'Identity Politics'

rc-am rcollins at netlink.com.au
Mon Sep 20 07:50:13 PDT 1999


Catherine wrote:


>Sure, but... as this is exactly the way The Law etc. conceive of
subjects, doesn't that necessitate politics recognisable to that conception? in fact, nothing else is likely to be heard in many areas in which things need to be accomplished now. refusing identity seems highly desirable, but we don't actually live without identities do we? and there aren't really many possibilities for avoiding the unexplored universal subject of the law are there?<

it's never a question of refusal or acceptance at this level of generality, though there is still it seems to me an important question of political practice at stake. recognition and misrecognition go hand in hand, as do identity and non-identity. the interesting results aren't always to one side or the other. there is certainly a repression of what is non-identical (say, in corporatism or pluralism) in order for that representation to take place 'smoothly'; or a dissolution of the speculative moment of identity in pragmatism and empiricism in order to divest identity of its critical (non-identical) moment. both of these make out as if there is no contest over representation, or rather seek to remove particular kinds of representation from contestation. and it's these moments which i think need to be guarded against, within any kind of oppositional politics. examples of these are well known, so i won't repeat them. but, let me pose it another way: what is a fair day's pay for a fair day's work? implicit there is certainly a kind of corporatism, but it never resolves once and for all what 'fair' exactly is, beyond _and because of_ the countless (mis)recognitions. for something to be 'fair', a notion of justice has to kick in, and whilst it's already tied to a notion of _calculable_ justice, for all the attempts to make justice reducible to calculation, nothing has really managed to make that reduction function (make sense) without it's speculative, non-calculable residue. and whether that residue is described as surplus value (as in marxism), or the non-reducibility of people to profits (as in socialism), or even as in a liberal humanism's critique of instrumentalisation and degeneration, the friction remains. that i think is a useful way to read, but (and here's my exemplar of the relation between identity and non-identity) workers can decide the bargain is so unfair that they refuse to work -- and without work, there is no capital. or, people can decide that those who are said to represent them do not. all of this happens and is explored every day, isn't it?

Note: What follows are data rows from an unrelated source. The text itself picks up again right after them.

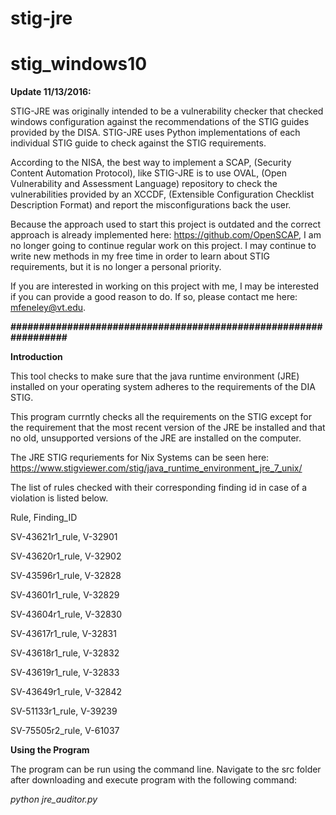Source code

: # stig-jre
# stig_windows10

<b>Update 11/13/2016:</b>

STIG-JRE was originally intended to be a vulnerability checker that checked windows configuration against the recommendations of the STIG guides provided by the DISA. STIG-JRE uses Python implementations of each individual STIG guide to check against the STIG requirements.

According to the NISA, the best way to implement a SCAP, (Security Content Automation Protocol), like STIG-JRE is to use OVAL, (Open Vulnerability and Assessment Language) repository to check the vulnerabilities provided by an XCCDF, (Extensible Configuration Checklist Description Format) and report the misconfigurations back the user.

Because the approach used to start this project is outdated and the correct approach is already implemented here: https://github.com/OpenSCAP, I am no longer going to continue regular work on this project. I may continue to write new methods in my free time in order to learn about STIG requirements, but it is no longer a personal priority.

If you are interested in working on this project with me, I may be interested if you can provide a good reason to do. If so, please contact me here: mfeneley@vt.edu.


<b>#################################################################</b>

<b>Introduction</b>

This tool checks to make sure that the java runtime environment (JRE) installed on your operating system
adheres to the requirements of the DIA STIG.

This program currntly checks all the requirements on the STIG except for the requirement that the most
recent version of the JRE be installed and that no old, unsupported versions of the JRE are installed on the computer.

The JRE STIG requriements for Nix Systems can be seen here:
https://www.stigviewer.com/stig/java_runtime_environment_jre_7_unix/

The list of rules checked with their corresponding finding id in case of a violation is listed below.

Rule, Finding_ID

SV-43621r1_rule, V-32901

SV-43620r1_rule, V-32902

SV-43596r1_rule, V-32828  

SV-43601r1_rule, V-32829

SV-43604r1_rule, V-32830

SV-43617r1_rule, V-32831

SV-43618r1_rule, V-32832

SV-43619r1_rule, V-32833

SV-43649r1_rule, V-32842

SV-51133r1_rule, V-39239

SV-75505r2_rule, V-61037

<b>Using the Program</b>

The program can be run using the command line. Navigate to the src folder after downloading and execute program with the following command:

<i>python jre_auditor.py</i>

i think you might have posed this question as the difference between reformism and revolution, and whilst that's certainly related, it's never a question of deferring/displacing the non-identical in order to acheive an identity which is recongnisable -- or, rather it is a question of that insofar as such a way of posing it would have us concede this as a simple strategic choice. to make that decision means one is always on guard against the non-identical. but it avoids the historical sense in which things like corporatism and pluralism are responses to the non-identical, attempts to incoporate identity without the non-identity which animates it. and it's never been entirely successful. it's not been successful because no one has yet managed to establish a pluralism or liberalism or corporatism without reserve, without limitation. just think of the fiscal crisis of the welfare state; inflation; demands for the inclusion of more and smaller and more demanding constituencies at the bargaining table; the ways in which western philosophy so commonly and ineffectively held its doubt in check, usually at the limit-point of women, black people, gays, ... pluralism and corporatism are always going through a crisis, paradoxically because they admit identity.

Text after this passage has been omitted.